About this exercise — Look through the data below. Collect every line where the word "pingable" occurs.

• • •

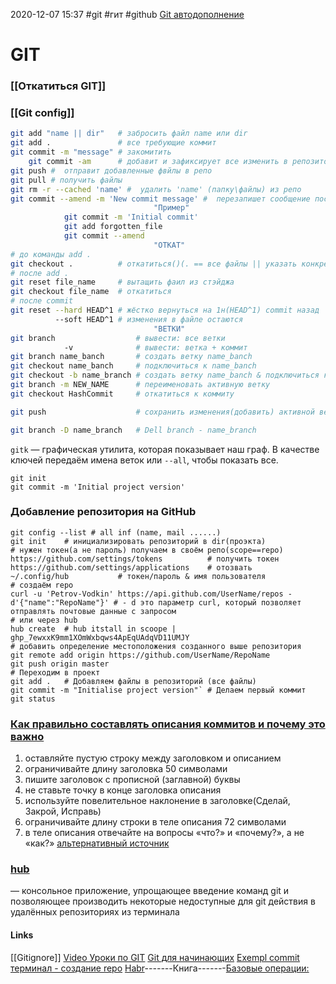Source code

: 2020-12-07 15:37
#git #гит #github [Git автодополнение](https://github.com/dahlbyk/posh-git)
# GIT
### [[Откатиться GIT]] 
### [[Git config]]
```bash
git add "name || dir" 	# забросить файл name или dir  
git add . 				# все требующие коммит
git commit -m "message" # закомитить
	git commit -am 		# добавит и зафиксирует все изменить в репозиторий
git push #  отправит добавленные фвйлы в репо
git pull # получить файлы  
git rm -r --cached 'name' #  удалить 'name' (папку\файлы) из репо 
git commit --amend -m 'New commit message' #  перезапишет сообщение последнего коммита
								"Пример"
			git commit -m 'Initial commit'
			git add forgotten_file
			git commit --amend
								"ОТКАТ"
# до команды add .
git checkout .			# откатиться()(. == все файлы || указать конкретный фаил для отката изменений)к текущему коммиту
# после add .
git reset file_name		# вытащить фаил из стэйджа
git checkout file_name	# откатиться 
# после commit
git reset --hard HEAD^1	# жёстко вернуться на 1н(HEAD^1) commit назад
		  --soft HEAD^1	# изменения в файле остаются
		  						"ВЕТКИ"
git branch					# вывести: все ветки
			-v				# вывести: ветка + коммит
git branch name_banch		# создать ветку name_banch
git checkout name_banch		# подключиться к name_banch
git checkout -b name_branch	# создать ветку name_banch & подключиться к ней
git branch -m NEW_NAME		# переименовать активную ветку
git checkout HashCommit		# откатиться к коммиту

git push 					# сохранить изменения(добавить) активной ветки в репо

git branch -D name_branch	# Dell branch - name_branch
```
`gitk` — графическая утилита, которая показывает наш граф. В качестве ключей передаём имена веток или `--all`, чтобы показать все.
 ```console
git init
git commit -m 'Initial project version'
```
 ### Добавление репозитория на GitHub[](https://askdev.ru/q/mozhno-li-sozdat-udalennoe-repo-na-github-iz-cli-bez-otkrytiya-brauzera-4384/)
```shell
git config --list # all inf (name, mail ......)
git init	# инициализировать репозиторий в dir(проэкта)
# нужен токен(а не пароль) получаем в своём репо(scope==repo)
https://github.com/settings/tokens 			# получить токен
https://github.com/settings/applications	# отозвать
~/.config/hub 			# токен/пароль & имя пользователя
# создаём repo 
curl -u 'Petrov-Vodkin' https://api.github.com/UserName/repos -d'{"name":"RepoName"}' # - d это параметр curl, который позволяет отправлять почтовые данные с запросом
# или через hub
hub create 	# hub itstall in scoope | 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 
# добавить определение местоположения созданного выше репозитория
git remote add origin https://github.com/UserName/RepoName 
git push origin master
# Переходим в проект
git add .	# Добавляем файлы в репозиторий (все файлы)
git commit -m "Initialise project version"` # Делаем первый коммит
git status
```  
 ### [Как правильно составлять описания коммитов и почему это важно](https://ru.hexlet.io/blog/posts/git-commit-message)
 1. оставляйте пустую строку между заголовком и описанием
 2. ограничивайте длину заголовка 50 символами
 3. пишите заголовок с прописной (заглавной) буквы
 4. не ставьте точку в конце заголовка описания
 5. используйте повелительное наклонение в заголовке(Сделай, Закрой, Исправь)
 6. ограничивайте длину строки в теле описания 72 символами
 7. в теле описания отвечайте на вопросы «что?» и «почему?», а не «как?»
 [альтернативный источник](https://medium.com/grisme/%D0%BA%D0%B0%D0%BA-%D0%BF%D0%B8%D1%81%D0%B0%D1%82%D1%8C-%D1%81%D0%BE%D0%BE%D0%B1%D1%89%D0%B5%D0%BD%D0%B8%D1%8F-%D0%BA%D0%BE%D0%BC%D0%BC%D0%B8%D1%82%D0%BE%D0%B2-%D0%B2-git-9ed19ebc5ebf)
### [**hub**](https://hub.github.com/)
— консольное приложение, упрощающее введение команд git и позволяющее производить некоторые недоступные для git действия в удалённых репозиториях из терминала
#### Links
[[Gitignore]]
[Video Уроки по GIT](https://www.youtube.com/playlist?list=PLuY6eeDuleIOMB2R_Kky05ZfiAx2_pbAH)
[Git для начинающих](https://webdevkin.ru/courses/git/git-commit)
[Exempl commit](https://github.com/tpope/vim-pathogen/commits/master)
[терминал - создание repo](https://askdev.ru/q/mozhno-li-sozdat-udalennoe-repo-na-github-iz-cli-bez-otkrytiya-brauzera-4384/)
[Habr](https://habr.com/ru/post/60347/)-_-----_-Книга[](https://git-scm.com/book/ru/v2)-_-----_-[Базовые операции:](http://www-cs-students.stanford.edu/~blynn/gitmagic/intl/ru/ch03.html)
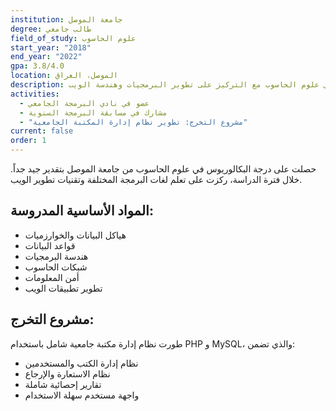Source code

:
 ```yaml
---
institution: جامعة الموصل
degree: طالب جامعي
field_of_study: علوم الحاسوب
start_year: "2018"
end_year: "2022"
gpa: 3.8/4.0
location: الموصل، العراق
description: تخصص في علوم الحاسوب مع التركيز على تطوير البرمجيات وهندسة الويب
activities:
  - عضو في نادي البرمجة الجامعي
  - مشارك في مسابقة البرمجة السنوية
  - "مشروع التخرج: تطوير نظام إدارة المكتبة الجامعية"
current: false
order: 1
---
```


حصلت على درجة البكالوريوس في علوم الحاسوب من جامعة الموصل بتقدير جيد جداً. خلال فترة الدراسة، ركزت على تعلم لغات البرمجة المختلفة وتقنيات تطوير الويب.

## المواد الأساسية المدروسة:
- هياكل البيانات والخوارزميات
- قواعد البيانات
- هندسة البرمجيات
- شبكات الحاسوب
- أمن المعلومات
- تطوير تطبيقات الويب

## مشروع التخرج:
طورت نظام إدارة مكتبة جامعية شامل باستخدام PHP و MySQL، والذي تضمن:
- نظام إدارة الكتب والمستخدمين
- نظام الاستعارة والإرجاع
- تقارير إحصائية شاملة
- واجهة مستخدم سهلة الاستخدام
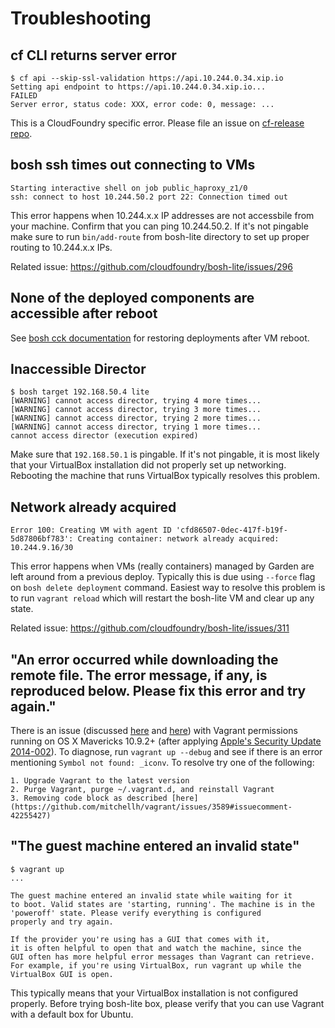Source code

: # Troubleshooting

## cf CLI returns server error

```
$ cf api --skip-ssl-validation https://api.10.244.0.34.xip.io
Setting api endpoint to https://api.10.244.0.34.xip.io...
FAILED
Server error, status code: XXX, error code: 0, message: ...
```

This is a CloudFoundry specific error. Please file an issue on [cf-release repo](https://github.com/cloudfoundry/cf-release).

## bosh ssh times out connecting to VMs

```
Starting interactive shell on job public_haproxy_z1/0
ssh: connect to host 10.244.50.2 port 22: Connection timed out
```

This error happens when 10.244.x.x IP addresses are not accessbile from your machine. Confirm that you can ping 10.244.50.2. If it's not pingable make sure to run `bin/add-route` from bosh-lite directory to set up proper routing to 10.244.x.x IPs.

Related issue: <https://github.com/cloudfoundry/bosh-lite/issues/296>

## None of the deployed components are accessible after reboot

See [bosh cck documentation](docs/bosh-cck.md) for restoring deployments after VM reboot.

## Inaccessible Director

```
$ bosh target 192.168.50.4 lite
[WARNING] cannot access director, trying 4 more times...
[WARNING] cannot access director, trying 3 more times...
[WARNING] cannot access director, trying 2 more times...
[WARNING] cannot access director, trying 1 more times...
cannot access director (execution expired)
```

Make sure that `192.168.50.1` is pingable. If it's not pingable, it is most likely that your VirtualBox installation did not properly set up networking. Rebooting the machine that runs VirtualBox typically resolves this problem.

## Network already acquired

```
Error 100: Creating VM with agent ID 'cfd86507-0dec-417f-b19f-5d87806bf783': Creating container: network already acquired: 10.244.9.16/30
```

This error happens when VMs (really containers) managed by Garden are left around from a previous deploy. Typically this is due using `--force` flag on `bosh delete deployment` command. Easiest way to resolve this problem is to run `vagrant reload` which will restart the bosh-lite VM and clear up any state.

Related issue: <https://github.com/cloudfoundry/bosh-lite/issues/311>

## "An error occurred while downloading the remote file. The error message, if any, is reproduced below. Please fix this error and try again."

There is an issue (discussed [here](https://groups.google.com/a/cloudfoundry.org/forum/m/#!topic/bosh-users/n2qYrpPUJaE) and [here](https://github.com/mitchellh/vagrant/issues/3589)) with Vagrant permissions running on OS X Mavericks 10.9.2+ (after applying [Apple's Security Update 2014-002](http://support.apple.com/en-us/HT202966)). To diagnose, run `vagrant up --debug` and see if there is an error mentioning `Symbol not found: _iconv`. To resolve try one of the following:

	1. Upgrade Vagrant to the latest version
	2. Purge Vagrant, purge ~/.vagrant.d, and reinstall Vagrant
	3. Removing code block as described [here](https://github.com/mitchellh/vagrant/issues/3589#issuecomment-42255427)

## "The guest machine entered an invalid state"

```
$ vagrant up
...

The guest machine entered an invalid state while waiting for it
to boot. Valid states are 'starting, running'. The machine is in the
'poweroff' state. Please verify everything is configured
properly and try again.

If the provider you're using has a GUI that comes with it,
it is often helpful to open that and watch the machine, since the
GUI often has more helpful error messages than Vagrant can retrieve.
For example, if you're using VirtualBox, run vagrant up while the
VirtualBox GUI is open.
```

This typically means that your VirtualBox installation is not configured properly. Before trying bosh-lite box, please verify that you can use Vagrant with a default box for Ubuntu.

• • •

Response area —
This error happens when 10.244.x.x IP addresses are not accessbile from your machine. Confirm that you can ping 10.244.50.2. If it's not pingable make sure to run `bin/add-route` from bosh-lite directory to set up proper routing to 10.244.x.x IPs.
Make sure that `192.168.50.1` is pingable. If it's not pingable, it is most likely that your VirtualBox installation did not properly set up networking. Rebooting the machine that runs VirtualBox typically resolves this problem.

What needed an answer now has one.